The Internet Society of Australia (ISOC-AU), the Australian Centre for
Advanced Computing and Communications (ac3), and the Smart Internet
Technology Cooperative Research Centre (SIT CRC) hosted the
forum Connecting the Future'03 on Thursday 2nd October
2003 in Sydney.
Slides and abstracts from the presentations are
available here.
The forum went extremely well. We had a fantastic collection of
opiniated, experienced and very amusing speakers, whose talks
complemented each other in unexpected and interesting ways. The venue
was the old locomotive workshops at Redfern, now a modern business
centre with the industrial skeleton of the old buildings - quite
amazing! The day went very smoothly, mainly due to the sterling efforts
of Lisette Cochineas from SIT and Phil McCrea, CEO of ac3.

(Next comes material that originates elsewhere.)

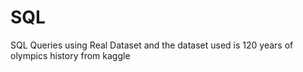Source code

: # SQL
SQL Queries using Real Dataset and the dataset used is 120 years of olympics history from kaggle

We started with Loftus Harris's snapshot of the energetic and
sophisticated NSW IT industry, then talks ranged from Fred Baker's
amusing depiction of the troubled adolescence of the Internet, to
Ramin Marzbani's irreverent analysis of current
takeup of web services. Narelle Clark had some
illuminating comparisons of wireless in terms of bandwidth, mobility
and proximity. Martin Dawson and Tony Hain both focussed on emergency
services as drivers of location detection in wireless and IPv6.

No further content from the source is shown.